Why I’m not a meteorologist.

So about the other night, when I was talking about how there was much ado being made about nothing as far as the weather goes.
Forget I said anything about that.
I’m no Jim Cantore (pictured above), the meteorologist-extraordinaire for the Weather Channel. Apparently when snow comes from the sky in huge clumps like it did last night, and the temperature dips below freezing (about 25 degrees, a little colder than I thought it would get), it will stick to the road, no matter how much pretreatment goes into it.
I found this out after driving to Murray with one of my co-workers to cover a girls’ high school basketball game. When we left early in the afternoon, the snow had just started and it wasn’t that bad. When we left about 10:30, it was totally a different story.
The drive usually takes about 45-50 minutes. I know people who have made in 40 minutes. We hit Highway 641, which was coated in about three or four inches of packed snow and slush, and I was driving a scintillating 30 miles per hour. And the snow that was coming down was almost blinding.

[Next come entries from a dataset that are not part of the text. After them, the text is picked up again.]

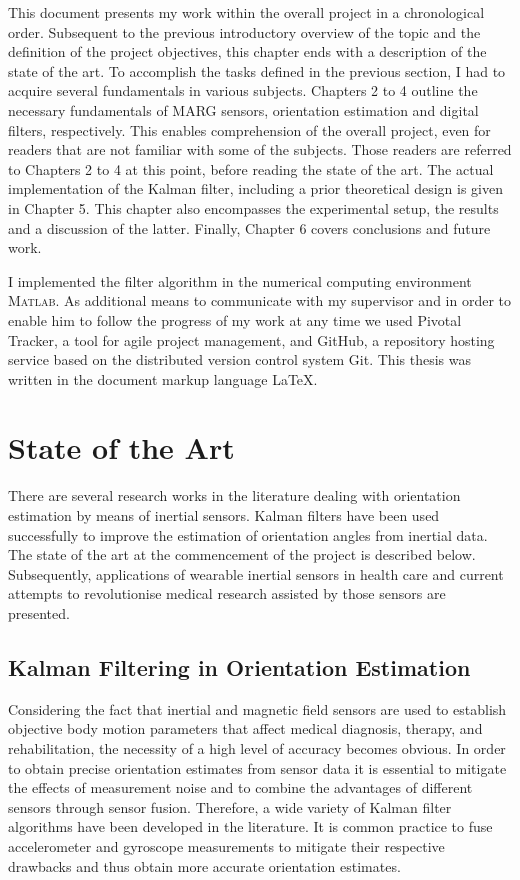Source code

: This document presents my work within the overall project in a chronological order. Subsequent to the previous introductory overview of the topic and the definition of the project objectives, this chapter ends with a description of the state of the art. To accomplish the tasks defined in the previous section, I had to acquire several fundamentals in various subjects. Chapters 2 to 4 outline the necessary fundamentals of MARG sensors, orientation estimation and digital filters, respectively.  This enables comprehension of the overall project, even for readers that are not familiar with some of the subjects. Those readers are referred to Chapters 2 to 4 at this point, before reading the state of the art. The actual implementation of the Kalman filter, including a prior theoretical design is given in Chapter 5. This chapter also encompasses the experimental setup, the results and a discussion of the latter. Finally, Chapter 6 covers conclusions and future work.

I implemented the filter algorithm in the numerical computing environment \textsc{Matlab}\textsuperscript{\textregistered}. As additional means to communicate with my supervisor and in order to enable him to follow the progress of my work at any time we used Pivotal Tracker, a tool for agile project management, and GitHub, a repository hosting service based on the distributed version control system Git. This thesis was written in the document markup language \LaTeX{}.
 
\section{State of the Art}\label{sec:state_of_the_art}

There are several research works in the literature dealing with orientation estimation by means of inertial sensors. Kalman filters have been used successfully to improve the estimation of orientation angles from inertial data. The state of the art at the commencement of the project is described below. Subsequently, applications of wearable inertial sensors in health care and current attempts to revolutionise medical research assisted by those sensors are presented.

\subsection{Kalman Filtering in Orientation Estimation}

Considering the fact that inertial and magnetic field sensors are used to establish objective body motion parameters that affect medical diagnosis, therapy, and rehabilitation, the necessity of a high level of accuracy becomes obvious. In order to obtain precise orientation estimates from sensor data it is essential to mitigate the effects of measurement noise and to combine the advantages of different  sensors through sensor fusion. Therefore, a wide variety of Kalman filter algorithms have been developed in the literature. It is common practice to fuse accelerometer and gyroscope measurements to mitigate their respective drawbacks and thus obtain more accurate orientation estimates.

We crept along for the first stretch of the drive, which was about 20 miles, before we got on the Purchase Parkway. Because it was an interstate, conditions improved a little bit, and we were able to cruise along at 40.
The drive kept going, with the snow coming down harder and harder, but for some reason, the road conditions continued to improve the closer we got to Paducah. We rolled back to the office just before midnight. The trip took twice as long as it normally would take.
So, the point of this story. I was wrong. And I will never underestimate Mother Nature again. And I won’t put more clips of old Bill Murray movies on here either.